Mi portai le mani al volto, troppo confuso da quei ricordi dolce amari per capire cosa stesse davvero succedendo, come poteva essere tutto una bugia? Come poteva aver fatto tanto per me e poi considerarmi meno di zero. Roman aveva ragione, sarei dovuto fuggire via tempo fa, ero stato uno sciocco che si era fatto marchiare ... come un animale. Carne di bestiame che sarebbe stata macellata senza rispetto, senza considerazione, ero solo un elemento sacrificabile per mantenere in piedi la sua folle visione, io ero come tutti gli altri e dovevo smettere di credere di essere speciale.
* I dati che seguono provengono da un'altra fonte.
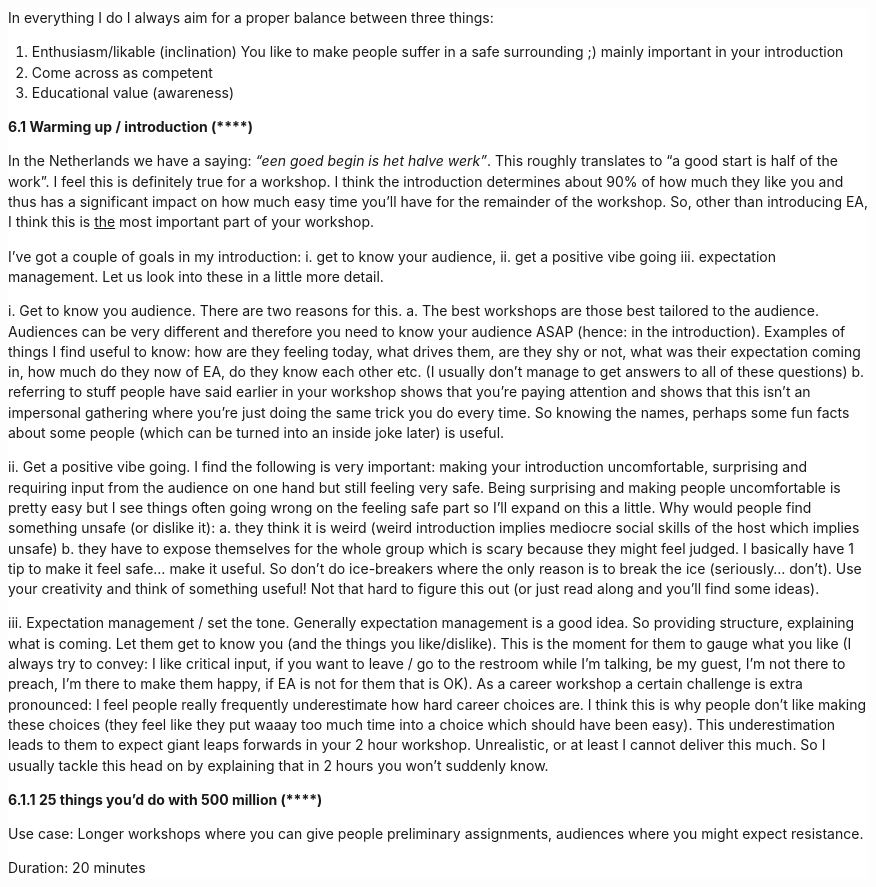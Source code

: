 In everything I do I always aim for a proper balance between three things:

1. Enthusiasm/likable (inclination) You like to make people suffer in a safe surrounding ;) mainly important in your introduction
2. Come across as competent
3. Educational value (awareness)

<a name="sec-6-1"></a>**6.1 Warming up / introduction (\*\*\*\*)**

In the Netherlands we have a saying: _“een goed begin is het halve werk”_. This roughly translates to “a good start is half of the work”. I feel this is definitely true for a workshop. I think the introduction determines about 90% of how much they like you and thus has a significant impact on how much easy time you’ll have for the remainder of the workshop. So, other than introducing EA, I think this is <u>the</u> most important part of your workshop.

I’ve got a couple of goals in my introduction: i. get to know your audience, ii. get a positive vibe going iii. expectation management. Let us look into these in a little more detail.

i. Get to know you audience. There are two reasons for this. a. The best workshops are those best tailored to the audience. Audiences can be very different and therefore you need to know your audience ASAP (hence: in the introduction). Examples of things I find useful to know: how are they feeling today, what drives them, are they shy or not, what was their expectation coming in, how much do they now of EA, do they know each other etc. (I usually don’t manage to get answers to all of these questions) b. referring to stuff people have said earlier in your workshop shows that you’re paying attention and shows that this isn’t an impersonal gathering where you’re just doing the same trick you do every time. So knowing the names, perhaps some fun facts about some people (which can be turned into an inside joke later) is useful.

ii. Get a positive vibe going. I find the following is very important: making your introduction uncomfortable, surprising and requiring input from the audience on one hand but still feeling very safe. Being surprising and making people uncomfortable is pretty easy but I see things often going wrong on the feeling safe part so I’ll expand on this a little. Why would people find something unsafe (or dislike it): a. they think it is weird (weird introduction implies mediocre social skills of the host which implies unsafe) b. they have to expose themselves for the whole group which is scary because they might feel judged. I basically have 1 tip to make it feel safe… make it useful. So don’t do ice-breakers where the only reason is to break the ice (seriously… don’t). Use your creativity and think of something useful! Not that hard to figure this out (or just read along and you’ll find some ideas).

iii. Expectation management / set the tone. Generally expectation management is a good idea. So providing structure, explaining what is coming. Let them get to know you (and the things you like/dislike). This is the moment for them to gauge what you like (I always try to convey: I like critical input, if you want to leave / go to the restroom while I’m talking, be my guest, I’m not there to preach, I’m there to make them happy, if EA is not for them that is OK). As a career workshop a certain challenge is extra pronounced: I feel people really frequently underestimate how hard career choices are. I think this is why people don’t like making these choices (they feel like they put waaay too much time into a choice which should have been easy). This underestimation leads to them to expect giant leaps forwards in your 2 hour workshop. Unrealistic, or at least I cannot deliver this much. So I usually tackle this head on by explaining that in 2 hours you won’t suddenly know.

**6.1.1 25 things you’d do with 500 million (\*\*\*\*)**

Use case: Longer workshops where you can give people preliminary assignments, audiences where you might expect resistance.

Duration: 20 minutes
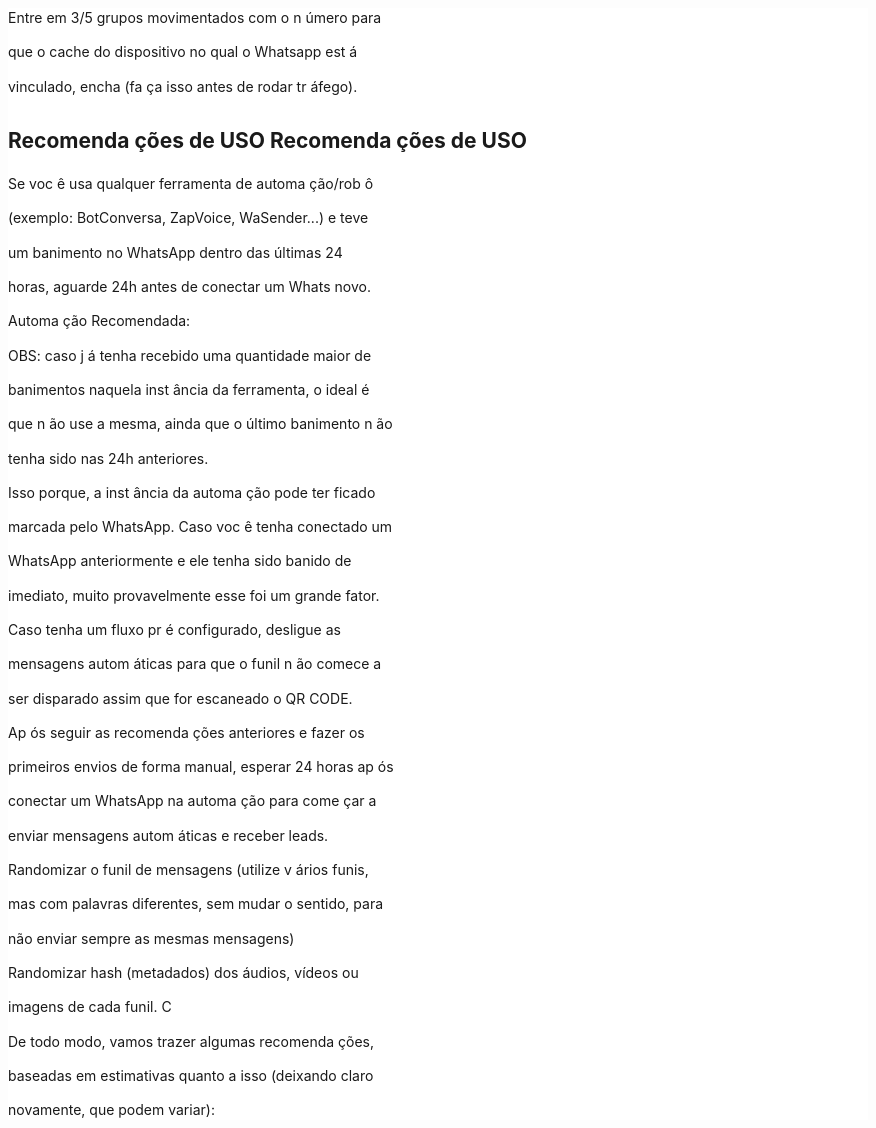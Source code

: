 Entre em  3/5 grupos movimentados  com o n úmero para 

que o cache do dispositivo no qual o Whatsapp est á

vinculado, encha (fa ça isso antes de rodar tr áfego). 

## Recomenda ções de USO Recomenda ções de USO 

Se voc ê usa qualquer ferramenta de  automa ção/rob ô

(exemplo: BotConversa, ZapVoice, WaSender...) e teve 

um banimento no WhatsApp dentro das  últimas 24 

horas, aguarde 24h antes de conectar um Whats novo. 

Automa ção Recomendada: 

OBS: caso j á tenha recebido uma  quantidade maior de 

banimentos  naquela inst ância da ferramenta, o ideal  é

que n ão use a mesma, ainda que o  último banimento n ão

tenha sido nas 24h anteriores. 

Isso porque, a inst ância da automa ção pode ter ficado 

marcada  pelo WhatsApp. Caso voc ê tenha conectado um 

WhatsApp anteriormente e ele tenha sido banido de 

imediato, muito provavelmente esse foi um grande fator. 

Caso tenha um fluxo pr é configurado,  desligue as 

mensagens autom áticas  para que o funil n ão comece a 

ser disparado assim que for escaneado o QR CODE. 

Ap ós seguir as recomenda ções anteriores e fazer os 

primeiros envios de forma manual, esperar 24 horas ap ós

conectar um WhatsApp na automa ção para come çar a 

enviar mensagens autom áticas e receber leads. 

Randomizar o funil  de mensagens (utilize v ários funis, 

mas com palavras diferentes, sem mudar o sentido, para 

não enviar sempre as mesmas mensagens) 

Randomizar hash (metadados) dos  áudios, vídeos ou 

imagens de cada funil. C

De todo modo, vamos trazer algumas recomenda ções, 

baseadas em  estimativas  quanto a isso (deixando claro 

novamente, que podem variar):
Le eccezioni non esistono per le persone ordinarie.

Tornai in camera mia alla fine, era scura e silenziosa, Matt non era lì, probabilmente sarebbe rimasto dal suo ragazzo. Mi distesi sul letto a fissare il soffitto, per me quando sarebbe arrivato il lieto fine? Poteva davvero essere Lyonel? Certamente lui si stava impegnando molto in tal proposito, eppure nella mia stupita vita mancava qualcosa, qualcosa di importante, qualcosa che aveva un nome che non volevo più pronunciare, che patetico essere umano che sei JJ, mi disse stizzito.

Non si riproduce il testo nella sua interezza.